What this task involves:
Find the line with "상속받은 하위 객체는 상위 객체의 프로퍼티를 자유롭게 사옹할 수 있다." and the line with "프로토타입 프로퍼티와 같은" in the entries below; output exactly those two lines, every line between them, and no others.

(Saved entries)
--- START ---

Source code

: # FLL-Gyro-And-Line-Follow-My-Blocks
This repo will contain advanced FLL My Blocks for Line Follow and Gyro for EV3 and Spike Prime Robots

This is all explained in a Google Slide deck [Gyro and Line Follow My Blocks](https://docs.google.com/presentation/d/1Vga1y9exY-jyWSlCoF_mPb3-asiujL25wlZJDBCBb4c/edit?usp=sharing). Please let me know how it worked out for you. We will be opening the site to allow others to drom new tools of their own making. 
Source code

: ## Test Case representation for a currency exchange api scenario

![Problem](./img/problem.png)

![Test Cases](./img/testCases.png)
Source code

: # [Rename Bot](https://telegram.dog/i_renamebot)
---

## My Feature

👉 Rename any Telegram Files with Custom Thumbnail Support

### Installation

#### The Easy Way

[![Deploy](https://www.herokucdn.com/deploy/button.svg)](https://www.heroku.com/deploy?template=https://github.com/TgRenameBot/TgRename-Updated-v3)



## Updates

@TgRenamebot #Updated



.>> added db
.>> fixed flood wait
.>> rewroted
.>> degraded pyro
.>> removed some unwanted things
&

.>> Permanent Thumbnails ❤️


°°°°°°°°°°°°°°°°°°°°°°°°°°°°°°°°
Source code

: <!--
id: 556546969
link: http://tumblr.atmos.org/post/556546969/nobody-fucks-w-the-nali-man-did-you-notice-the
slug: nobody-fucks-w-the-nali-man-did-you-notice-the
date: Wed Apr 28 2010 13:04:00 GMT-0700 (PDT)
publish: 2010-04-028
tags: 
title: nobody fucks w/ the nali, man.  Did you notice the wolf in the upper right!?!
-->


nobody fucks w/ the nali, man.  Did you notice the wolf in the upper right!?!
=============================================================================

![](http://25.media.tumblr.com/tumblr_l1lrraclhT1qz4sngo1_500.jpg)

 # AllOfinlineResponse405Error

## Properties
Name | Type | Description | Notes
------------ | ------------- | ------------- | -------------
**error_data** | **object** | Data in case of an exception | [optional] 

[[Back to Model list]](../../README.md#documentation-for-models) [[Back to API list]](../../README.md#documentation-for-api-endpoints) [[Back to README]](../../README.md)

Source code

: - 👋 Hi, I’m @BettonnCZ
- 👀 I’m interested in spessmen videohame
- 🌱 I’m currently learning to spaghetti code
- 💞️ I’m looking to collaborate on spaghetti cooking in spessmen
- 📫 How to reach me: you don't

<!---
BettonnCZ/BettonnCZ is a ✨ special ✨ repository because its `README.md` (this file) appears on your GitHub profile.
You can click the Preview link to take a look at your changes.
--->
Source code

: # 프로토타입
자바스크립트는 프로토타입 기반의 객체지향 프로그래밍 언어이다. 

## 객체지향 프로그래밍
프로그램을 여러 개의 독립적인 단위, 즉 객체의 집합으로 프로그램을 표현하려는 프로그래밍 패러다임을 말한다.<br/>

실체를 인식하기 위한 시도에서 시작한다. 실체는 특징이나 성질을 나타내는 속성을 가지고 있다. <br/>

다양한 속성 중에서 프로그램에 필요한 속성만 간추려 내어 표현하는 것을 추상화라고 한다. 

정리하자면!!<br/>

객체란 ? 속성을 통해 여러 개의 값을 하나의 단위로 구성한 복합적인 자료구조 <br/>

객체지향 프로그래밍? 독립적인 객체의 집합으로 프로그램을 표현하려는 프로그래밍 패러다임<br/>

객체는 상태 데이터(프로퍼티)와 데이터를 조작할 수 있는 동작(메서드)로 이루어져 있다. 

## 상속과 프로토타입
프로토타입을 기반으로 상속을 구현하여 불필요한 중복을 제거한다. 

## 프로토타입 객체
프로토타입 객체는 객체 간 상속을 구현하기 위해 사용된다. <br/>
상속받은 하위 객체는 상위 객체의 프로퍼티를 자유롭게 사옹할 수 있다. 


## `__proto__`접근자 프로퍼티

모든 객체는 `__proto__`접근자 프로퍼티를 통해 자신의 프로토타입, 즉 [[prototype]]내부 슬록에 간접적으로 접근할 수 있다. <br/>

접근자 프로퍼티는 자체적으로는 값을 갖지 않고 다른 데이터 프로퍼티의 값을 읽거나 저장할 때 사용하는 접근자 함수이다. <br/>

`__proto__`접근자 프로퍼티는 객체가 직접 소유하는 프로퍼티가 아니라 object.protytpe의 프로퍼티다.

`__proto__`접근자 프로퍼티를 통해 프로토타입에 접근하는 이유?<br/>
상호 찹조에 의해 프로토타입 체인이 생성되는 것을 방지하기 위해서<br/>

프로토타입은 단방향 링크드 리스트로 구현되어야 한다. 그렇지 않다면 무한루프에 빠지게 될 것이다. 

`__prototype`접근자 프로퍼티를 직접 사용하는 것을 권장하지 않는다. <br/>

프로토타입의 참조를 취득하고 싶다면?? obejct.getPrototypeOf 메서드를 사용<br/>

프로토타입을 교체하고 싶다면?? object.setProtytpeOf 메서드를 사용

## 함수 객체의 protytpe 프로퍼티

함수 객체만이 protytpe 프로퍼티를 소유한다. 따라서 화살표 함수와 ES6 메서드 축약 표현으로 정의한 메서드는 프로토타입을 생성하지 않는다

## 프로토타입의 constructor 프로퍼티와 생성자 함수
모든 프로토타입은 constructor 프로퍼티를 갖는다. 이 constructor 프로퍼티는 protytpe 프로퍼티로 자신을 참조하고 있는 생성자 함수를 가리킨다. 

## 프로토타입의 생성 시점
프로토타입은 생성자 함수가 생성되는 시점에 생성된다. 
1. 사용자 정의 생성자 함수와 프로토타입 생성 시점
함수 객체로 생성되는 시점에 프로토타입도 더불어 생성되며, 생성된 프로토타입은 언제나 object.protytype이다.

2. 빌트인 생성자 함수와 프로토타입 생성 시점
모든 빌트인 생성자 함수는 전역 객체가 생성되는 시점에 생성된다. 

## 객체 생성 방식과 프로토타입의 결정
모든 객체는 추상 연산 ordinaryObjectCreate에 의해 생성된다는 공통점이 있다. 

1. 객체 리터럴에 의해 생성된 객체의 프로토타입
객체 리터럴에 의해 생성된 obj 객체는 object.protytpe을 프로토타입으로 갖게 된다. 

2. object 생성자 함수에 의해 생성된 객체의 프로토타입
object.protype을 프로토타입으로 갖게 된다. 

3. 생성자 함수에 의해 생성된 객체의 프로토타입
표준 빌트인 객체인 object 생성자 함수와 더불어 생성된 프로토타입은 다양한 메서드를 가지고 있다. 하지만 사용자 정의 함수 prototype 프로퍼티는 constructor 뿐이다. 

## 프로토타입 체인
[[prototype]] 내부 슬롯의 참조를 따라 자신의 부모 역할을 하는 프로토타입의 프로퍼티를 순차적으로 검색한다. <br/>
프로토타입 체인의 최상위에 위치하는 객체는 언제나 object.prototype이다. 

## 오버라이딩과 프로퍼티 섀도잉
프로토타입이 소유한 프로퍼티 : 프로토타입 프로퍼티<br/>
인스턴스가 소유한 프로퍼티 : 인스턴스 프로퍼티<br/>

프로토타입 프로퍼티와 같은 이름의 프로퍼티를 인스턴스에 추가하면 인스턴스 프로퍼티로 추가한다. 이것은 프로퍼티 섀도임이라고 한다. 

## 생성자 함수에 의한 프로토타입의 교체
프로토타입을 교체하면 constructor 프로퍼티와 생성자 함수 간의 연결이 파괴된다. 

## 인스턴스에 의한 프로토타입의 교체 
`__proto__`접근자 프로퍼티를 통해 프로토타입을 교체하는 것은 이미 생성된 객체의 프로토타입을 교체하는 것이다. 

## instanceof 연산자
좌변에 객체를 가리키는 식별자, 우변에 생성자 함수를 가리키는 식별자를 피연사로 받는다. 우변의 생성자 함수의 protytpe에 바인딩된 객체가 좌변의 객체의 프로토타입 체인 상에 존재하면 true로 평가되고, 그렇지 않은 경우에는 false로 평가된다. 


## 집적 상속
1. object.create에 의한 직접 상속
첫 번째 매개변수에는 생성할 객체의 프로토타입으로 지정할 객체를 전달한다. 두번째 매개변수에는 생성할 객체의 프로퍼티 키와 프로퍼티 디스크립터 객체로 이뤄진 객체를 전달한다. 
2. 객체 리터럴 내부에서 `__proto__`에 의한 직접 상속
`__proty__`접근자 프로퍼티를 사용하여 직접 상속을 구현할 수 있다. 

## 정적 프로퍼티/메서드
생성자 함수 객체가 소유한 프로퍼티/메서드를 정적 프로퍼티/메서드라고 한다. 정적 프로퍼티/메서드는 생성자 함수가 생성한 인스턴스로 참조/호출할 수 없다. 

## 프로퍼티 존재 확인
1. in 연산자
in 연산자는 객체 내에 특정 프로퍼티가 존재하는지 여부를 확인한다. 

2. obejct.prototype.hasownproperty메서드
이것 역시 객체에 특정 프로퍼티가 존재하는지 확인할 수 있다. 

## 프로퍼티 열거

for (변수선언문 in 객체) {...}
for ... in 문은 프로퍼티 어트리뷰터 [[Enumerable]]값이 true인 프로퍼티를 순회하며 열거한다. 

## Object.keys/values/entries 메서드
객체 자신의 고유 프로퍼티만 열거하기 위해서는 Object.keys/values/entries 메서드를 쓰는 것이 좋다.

--- END ---

Answer for the task:
상속받은 하위 객체는 상위 객체의 프로퍼티를 자유롭게 사옹할 수 있다. 


## `__proto__`접근자 프로퍼티

모든 객체는 `__proto__`접근자 프로퍼티를 통해 자신의 프로토타입, 즉 [[prototype]]내부 슬록에 간접적으로 접근할 수 있다. <br/>

접근자 프로퍼티는 자체적으로는 값을 갖지 않고 다른 데이터 프로퍼티의 값을 읽거나 저장할 때 사용하는 접근자 함수이다. <br/>

`__proto__`접근자 프로퍼티는 객체가 직접 소유하는 프로퍼티가 아니라 object.protytpe의 프로퍼티다.

`__proto__`접근자 프로퍼티를 통해 프로토타입에 접근하는 이유?<br/>
상호 찹조에 의해 프로토타입 체인이 생성되는 것을 방지하기 위해서<br/>

프로토타입은 단방향 링크드 리스트로 구현되어야 한다. 그렇지 않다면 무한루프에 빠지게 될 것이다. 

`__prototype`접근자 프로퍼티를 직접 사용하는 것을 권장하지 않는다. <br/>

프로토타입의 참조를 취득하고 싶다면?? obejct.getPrototypeOf 메서드를 사용<br/>

프로토타입을 교체하고 싶다면?? object.setProtytpeOf 메서드를 사용

## 함수 객체의 protytpe 프로퍼티

함수 객체만이 protytpe 프로퍼티를 소유한다. 따라서 화살표 함수와 ES6 메서드 축약 표현으로 정의한 메서드는 프로토타입을 생성하지 않는다

## 프로토타입의 constructor 프로퍼티와 생성자 함수
모든 프로토타입은 constructor 프로퍼티를 갖는다. 이 constructor 프로퍼티는 protytpe 프로퍼티로 자신을 참조하고 있는 생성자 함수를 가리킨다. 

## 프로토타입의 생성 시점
프로토타입은 생성자 함수가 생성되는 시점에 생성된다. 
1. 사용자 정의 생성자 함수와 프로토타입 생성 시점
함수 객체로 생성되는 시점에 프로토타입도 더불어 생성되며, 생성된 프로토타입은 언제나 object.protytype이다.

2. 빌트인 생성자 함수와 프로토타입 생성 시점
모든 빌트인 생성자 함수는 전역 객체가 생성되는 시점에 생성된다. 

## 객체 생성 방식과 프로토타입의 결정
모든 객체는 추상 연산 ordinaryObjectCreate에 의해 생성된다는 공통점이 있다. 

1. 객체 리터럴에 의해 생성된 객체의 프로토타입
객체 리터럴에 의해 생성된 obj 객체는 object.protytpe을 프로토타입으로 갖게 된다. 

2. object 생성자 함수에 의해 생성된 객체의 프로토타입
object.protype을 프로토타입으로 갖게 된다. 

3. 생성자 함수에 의해 생성된 객체의 프로토타입
표준 빌트인 객체인 object 생성자 함수와 더불어 생성된 프로토타입은 다양한 메서드를 가지고 있다. 하지만 사용자 정의 함수 prototype 프로퍼티는 constructor 뿐이다. 

## 프로토타입 체인
[[prototype]] 내부 슬롯의 참조를 따라 자신의 부모 역할을 하는 프로토타입의 프로퍼티를 순차적으로 검색한다. <br/>
프로토타입 체인의 최상위에 위치하는 객체는 언제나 object.prototype이다. 

## 오버라이딩과 프로퍼티 섀도잉
프로토타입이 소유한 프로퍼티 : 프로토타입 프로퍼티<br/>
인스턴스가 소유한 프로퍼티 : 인스턴스 프로퍼티<br/>

프로토타입 프로퍼티와 같은 이름의 프로퍼티를 인스턴스에 추가하면 인스턴스 프로퍼티로 추가한다. 이것은 프로퍼티 섀도임이라고 한다. 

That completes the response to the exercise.